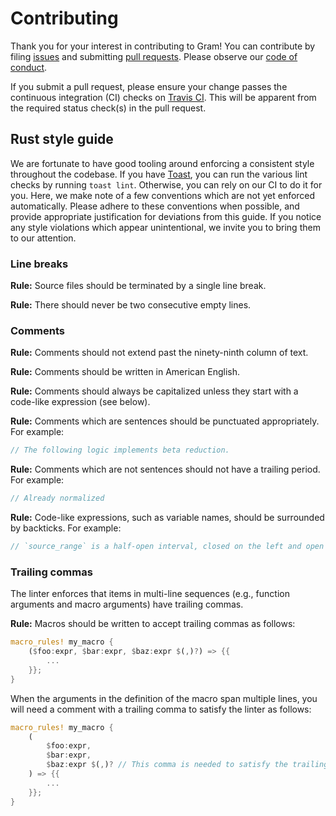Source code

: # Contributing

Thank you for your interest in contributing to Gram! You can contribute by filing [issues](https://github.com/gramlang/gram/issues) and submitting [pull requests](https://github.com/gramlang/gram/pulls). Please observe our [code of conduct](https://github.com/gramlang/gram/blob/master/CODE_OF_CONDUCT.md).

If you submit a pull request, please ensure your change passes the continuous integration (CI) checks on [Travis CI](https://travis-ci.org/gramlang/gram). This will be apparent from the required status check(s) in the pull request.

## Rust style guide

We are fortunate to have good tooling around enforcing a consistent style throughout the codebase. If you have [Toast](https://github.com/stepchowfun/toast), you can run the various lint checks by running `toast lint`. Otherwise, you can rely on our CI to do it for you. Here, we make note of a few conventions which are not yet enforced automatically. Please adhere to these conventions when possible, and provide appropriate justification for deviations from this guide. If you notice any style violations which appear unintentional, we invite you to bring them to our attention.

### Line breaks

**Rule:** Source files should be terminated by a single line break.

**Rule:** There should never be two consecutive empty lines.

### Comments

**Rule:** Comments should not extend past the ninety-ninth column of text.

**Rule:** Comments should be written in American English.

**Rule:** Comments should always be capitalized unless they start with a code-like expression (see below).

**Rule:** Comments which are sentences should be punctuated appropriately. For example:

```rust
// The following logic implements beta reduction.
```

**Rule:** Comments which are not sentences should not have a trailing period. For example:

```rust
// Already normalized
```

**Rule:** Code-like expressions, such as variable names, should be surrounded by backticks. For example:

```rust
// `source_range` is a half-open interval, closed on the left and open on the right.
```

### Trailing commas

The linter enforces that items in multi-line sequences (e.g., function arguments and macro arguments) have trailing commas.

**Rule:** Macros should be written to accept trailing commas as follows:

```rust
macro_rules! my_macro {
    ($foo:expr, $bar:expr, $baz:expr $(,)?) => {{
        ...
    }};
}
```

When the arguments in the definition of the macro span multiple lines, you will need a comment with a trailing comma to satisfy the linter as follows:

```rust
macro_rules! my_macro {
    (
        $foo:expr,
        $bar:expr,
        $baz:expr $(,)? // This comma is needed to satisfy the trailing commas check: ,
    ) => {{
        ...
    }};
}
```

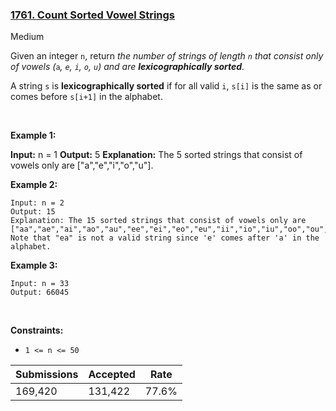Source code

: ### [1761. Count Sorted Vowel Strings](https://leetcode.com/problems/count-sorted-vowel-strings/)

Medium

Given an integer `` n ``, return _the number of strings of length _`` n ``_ that consist only of vowels (_`` a ``_, _`` e ``_, _`` i ``_, _`` o ``_, _`` u ``_) and are __lexicographically sorted__._

A string `` s `` is __lexicographically sorted__ if for all valid `` i ``, `` s[i] `` is the same as or comes before `` s[i+1] `` in the alphabet.

 

__Example 1:__

<strong>Input:</strong> n = 1
    <strong>Output:</strong> 5
    <strong>Explanation:</strong> The 5 sorted strings that consist of vowels only are ["a","e","i","o","u"].

__Example 2:__

```
Input: n = 2
Output: 15
Explanation: The 15 sorted strings that consist of vowels only are
["aa","ae","ai","ao","au","ee","ei","eo","eu","ii","io","iu","oo","ou","uu"].
Note that "ea" is not a valid string since 'e' comes after 'a' in the alphabet.
```

__Example 3:__

```
Input: n = 33
Output: 66045
```

 

__Constraints:__

*   `` 1 <= n <= 50 `` 

| Submissions    | Accepted     | Rate   |
| -------------- | ------------ | ------ |
| 169,420 | 131,422 | 77.6% |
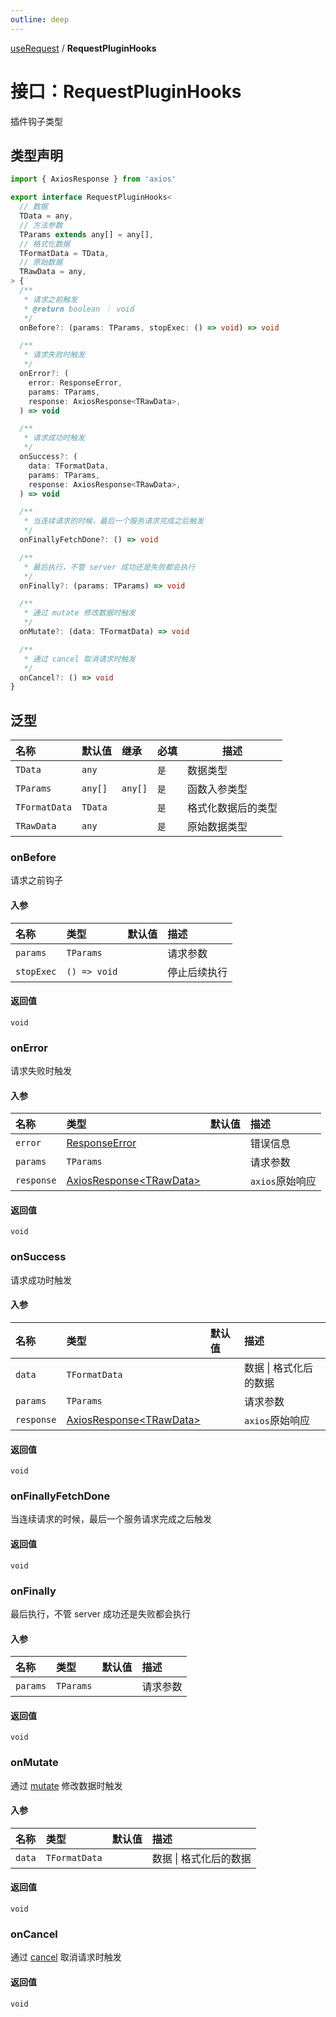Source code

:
 ```yaml
---
outline: deep
---
```


[useRequest](./home) / **RequestPluginHooks**

# 接口：RequestPluginHooks

插件钩子类型

## 类型声明

```typescript
import { AxiosResponse } from 'axios'

export interface RequestPluginHooks<
  // 数据
  TData = any,
  // 方法参数
  TParams extends any[] = any[],
  // 格式化数据
  TFormatData = TData,
  // 原始数据
  TRawData = any,
> {
  /**
   * 请求之前触发
   * @return boolean ｜ void
   */
  onBefore?: (params: TParams, stopExec: () => void) => void

  /**
   * 请求失败时触发
   */
  onError?: (
    error: ResponseError,
    params: TParams,
    response: AxiosResponse<TRawData>,
  ) => void

  /**
   * 请求成功时触发
   */
  onSuccess?: (
    data: TFormatData,
    params: TParams,
    response: AxiosResponse<TRawData>,
  ) => void

  /**
   * 当连续请求的时候，最后一个服务请求完成之后触发
   */
  onFinallyFetchDone?: () => void

  /**
   * 最后执行，不管 server 成功还是失败都会执行
   */
  onFinally?: (params: TParams) => void

  /**
   * 通过 mutate 修改数据时触发
   */
  onMutate?: (data: TFormatData) => void

  /**
   * 通过 cancel 取消请求时触发
   */
  onCancel?: () => void
}

```

## 泛型

| 名称            | 默认值     | 继承      | 必填  | 描述        |
|:--------------|:--------|:--------|:----|-----------|
| `TData`       | `any`   |         | `是` | 数据类型      |
| `TParams`     | `any[]` | `any[]` | `是` | 函数入参类型    |
| `TFormatData` | `TData` |         | `是` | 格式化数据后的类型 |
| `TRawData`    | `any`   |         | `是` | 原始数据类型    |

### onBefore

请求之前钩子

#### 入参

| 名称         | 类型           | 默认值 | 描述     |
|:-----------|:-------------|:----|:-------|
| `params`   | `TParams`    |     | 请求参数   |
| `stopExec` | `() => void` |     | 停止后续执行 |

#### 返回值

`void`

### onError

请求失败时触发

#### 入参

| 名称         | 类型                                                         | 默认值 | 描述          |
|:-----------|:-----------------------------------------------------------|:----|:------------|
| `error`    | [ResponseError](/api-reference/common-type/response-error) |     | 错误信息        |
| `params`   | `TParams`                                                  |     | 请求参数        |
| `response` | [AxiosResponse\<TRawData>](https://github.com/axios/axios) |     | `axios`原始响应 |

#### 返回值

`void`

### onSuccess

请求成功时触发

#### 入参

| 名称         | 类型                                                         | 默认值 | 描述            |
|:-----------|:-----------------------------------------------------------|:----|:--------------|
| `data`     | `TFormatData`                                              |     | 数据 \| 格式化后的数据 |
| `params`   | `TParams`                                                  |     | 请求参数          |
| `response` | [AxiosResponse\<TRawData>](https://github.com/axios/axios) |     | `axios`原始响应   |

#### 返回值

`void`

### onFinallyFetchDone

当连续请求的时候，最后一个服务请求完成之后触发

#### 返回值

`void`

### onFinally

最后执行，不管 server 成功还是失败都会执行

#### 入参

| 名称       | 类型        | 默认值 | 描述   |
|:---------|:----------|:----|:-----|
| `params` | `TParams` |     | 请求参数 |

#### 返回值

`void`


### onMutate

通过 [mutate](./request-method#mutate) 修改数据时触发

#### 入参

| 名称     | 类型            | 默认值 | 描述            |
|:-------|:--------------|:----|:--------------|
| `data` | `TFormatData` |     | 数据 \| 格式化后的数据 |

#### 返回值

`void`

### onCancel

通过 [cancel](./request-method#cancel) 取消请求时触发

#### 返回值

`void`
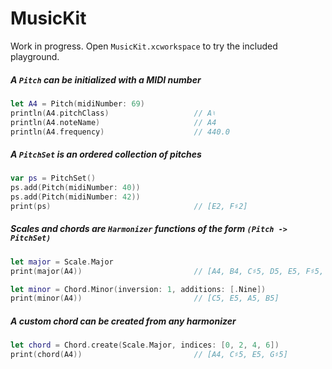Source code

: # MusicKit

Work in progress. Open `MusicKit.xcworkspace` to try the included playground.

##### A `Pitch` can be initialized with a MIDI number
```Swift
let A4 = Pitch(midiNumber: 69)
println(A4.pitchClass)                   // A♮
println(A4.noteName)                     // A4
println(A4.frequency)                    // 440.0
```

##### A `PitchSet` is an ordered collection of pitches
```Swift
var ps = PitchSet()
ps.add(Pitch(midiNumber: 40))
ps.add(Pitch(midiNumber: 42))
print(ps)                                // [E2, F♯2]
```

##### Scales and chords are `Harmonizer` functions of the form `(Pitch -> PitchSet)`
```Swift
let major = Scale.Major
print(major(A4))                         // [A4, B4, C♯5, D5, E5, F♯5, G♯5]

let minor = Chord.Minor(inversion: 1, additions: [.Nine])
print(minor(A4))                         // [C5, E5, A5, B5]
```

##### A custom chord can be created from any harmonizer
```Swift
let chord = Chord.create(Scale.Major, indices: [0, 2, 4, 6])
print(chord(A4))                         // [A4, C♯5, E5, G♯5]
```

■ What needs to be done ■
The answer must be every line of the data that contains the word "最后一个服务请求完成之后触发".

■ Answer to this task ■
   * 当连续请求的时候，最后一个服务请求完成之后触发
当连续请求的时候，最后一个服务请求完成之后触发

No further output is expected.